**Task item:**
Could you set down exactly the lines in the records below between the line holding "<p>The hon. member" and the line holding "<p>Sir, I also", inclusive?

**Source data:**
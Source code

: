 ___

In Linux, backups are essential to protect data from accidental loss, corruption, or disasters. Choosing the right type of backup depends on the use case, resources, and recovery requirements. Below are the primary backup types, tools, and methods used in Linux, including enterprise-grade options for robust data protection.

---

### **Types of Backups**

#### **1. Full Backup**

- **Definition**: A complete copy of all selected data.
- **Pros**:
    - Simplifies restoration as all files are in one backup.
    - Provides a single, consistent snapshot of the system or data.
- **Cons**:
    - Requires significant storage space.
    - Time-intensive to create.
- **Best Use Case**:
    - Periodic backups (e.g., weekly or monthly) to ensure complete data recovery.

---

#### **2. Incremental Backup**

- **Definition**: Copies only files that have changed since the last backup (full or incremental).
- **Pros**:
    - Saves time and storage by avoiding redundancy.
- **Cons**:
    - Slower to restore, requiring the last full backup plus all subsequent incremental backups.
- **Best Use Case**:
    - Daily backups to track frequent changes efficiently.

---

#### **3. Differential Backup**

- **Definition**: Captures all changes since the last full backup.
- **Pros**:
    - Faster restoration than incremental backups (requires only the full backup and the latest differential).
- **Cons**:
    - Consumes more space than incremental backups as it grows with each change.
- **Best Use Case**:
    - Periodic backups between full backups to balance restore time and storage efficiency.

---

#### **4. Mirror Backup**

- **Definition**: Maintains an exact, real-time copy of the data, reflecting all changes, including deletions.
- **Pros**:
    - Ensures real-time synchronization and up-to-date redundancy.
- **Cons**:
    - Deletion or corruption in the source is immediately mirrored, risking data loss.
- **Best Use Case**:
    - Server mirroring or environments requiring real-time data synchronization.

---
==
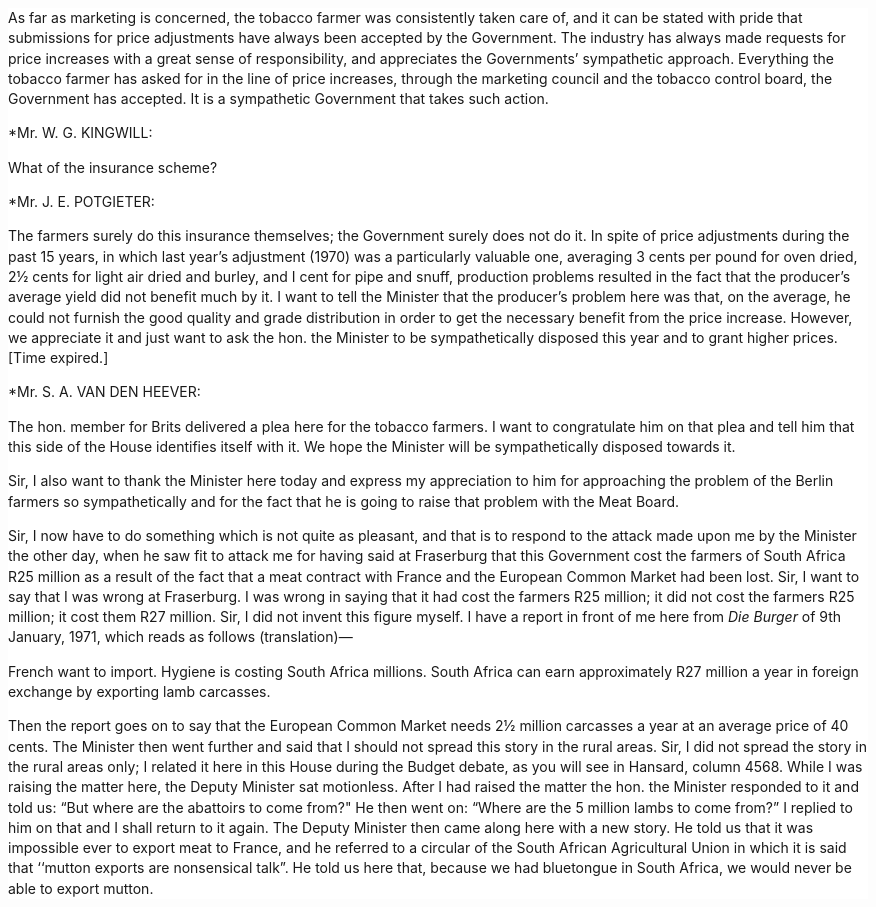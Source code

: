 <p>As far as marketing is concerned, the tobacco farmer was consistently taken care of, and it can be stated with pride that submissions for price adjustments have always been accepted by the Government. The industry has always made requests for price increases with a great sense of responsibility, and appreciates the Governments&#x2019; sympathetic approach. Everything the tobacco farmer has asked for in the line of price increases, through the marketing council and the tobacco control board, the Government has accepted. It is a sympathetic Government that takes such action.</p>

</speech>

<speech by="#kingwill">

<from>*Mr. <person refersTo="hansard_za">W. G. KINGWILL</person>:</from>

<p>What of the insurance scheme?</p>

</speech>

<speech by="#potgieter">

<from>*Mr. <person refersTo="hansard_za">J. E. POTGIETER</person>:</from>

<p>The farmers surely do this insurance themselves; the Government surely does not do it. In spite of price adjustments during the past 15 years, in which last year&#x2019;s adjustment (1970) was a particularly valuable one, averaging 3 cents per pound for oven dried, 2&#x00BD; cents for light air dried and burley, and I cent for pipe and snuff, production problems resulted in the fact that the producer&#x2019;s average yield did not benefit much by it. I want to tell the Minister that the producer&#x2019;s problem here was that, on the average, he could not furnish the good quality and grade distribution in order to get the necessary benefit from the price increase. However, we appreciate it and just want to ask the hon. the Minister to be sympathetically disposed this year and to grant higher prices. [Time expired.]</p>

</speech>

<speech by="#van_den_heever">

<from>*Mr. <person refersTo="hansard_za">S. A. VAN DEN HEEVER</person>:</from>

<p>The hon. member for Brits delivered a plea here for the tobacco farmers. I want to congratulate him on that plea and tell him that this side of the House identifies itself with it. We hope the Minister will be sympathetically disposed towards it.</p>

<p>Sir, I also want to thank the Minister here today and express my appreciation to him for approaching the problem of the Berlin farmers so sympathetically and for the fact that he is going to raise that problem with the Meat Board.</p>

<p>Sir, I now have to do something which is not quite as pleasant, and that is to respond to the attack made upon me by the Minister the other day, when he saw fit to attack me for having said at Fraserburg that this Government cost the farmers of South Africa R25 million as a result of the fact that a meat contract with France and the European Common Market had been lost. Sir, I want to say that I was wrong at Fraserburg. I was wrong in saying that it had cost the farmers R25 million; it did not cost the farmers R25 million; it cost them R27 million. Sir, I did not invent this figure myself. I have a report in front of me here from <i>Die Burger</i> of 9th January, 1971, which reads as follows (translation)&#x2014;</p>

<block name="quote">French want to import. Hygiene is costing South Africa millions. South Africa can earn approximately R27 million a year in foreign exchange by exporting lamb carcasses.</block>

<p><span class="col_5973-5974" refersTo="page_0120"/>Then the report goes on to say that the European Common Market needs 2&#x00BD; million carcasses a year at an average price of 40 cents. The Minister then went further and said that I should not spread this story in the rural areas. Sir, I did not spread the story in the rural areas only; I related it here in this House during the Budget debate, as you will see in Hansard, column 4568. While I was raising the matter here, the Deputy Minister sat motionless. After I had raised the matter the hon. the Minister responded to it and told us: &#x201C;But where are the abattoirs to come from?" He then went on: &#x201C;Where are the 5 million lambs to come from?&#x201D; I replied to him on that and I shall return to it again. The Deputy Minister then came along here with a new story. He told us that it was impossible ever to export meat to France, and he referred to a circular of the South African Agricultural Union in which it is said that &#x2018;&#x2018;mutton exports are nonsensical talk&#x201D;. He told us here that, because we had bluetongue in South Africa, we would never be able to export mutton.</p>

**Response area:**
<p>The hon. member for Brits delivered a plea here for the tobacco farmers. I want to congratulate him on that plea and tell him that this side of the House identifies itself with it. We hope the Minister will be sympathetically disposed towards it.</p>

<p>Sir, I also want to thank the Minister here today and express my appreciation to him for approaching the problem of the Berlin farmers so sympathetically and for the fact that he is going to raise that problem with the Meat Board.</p>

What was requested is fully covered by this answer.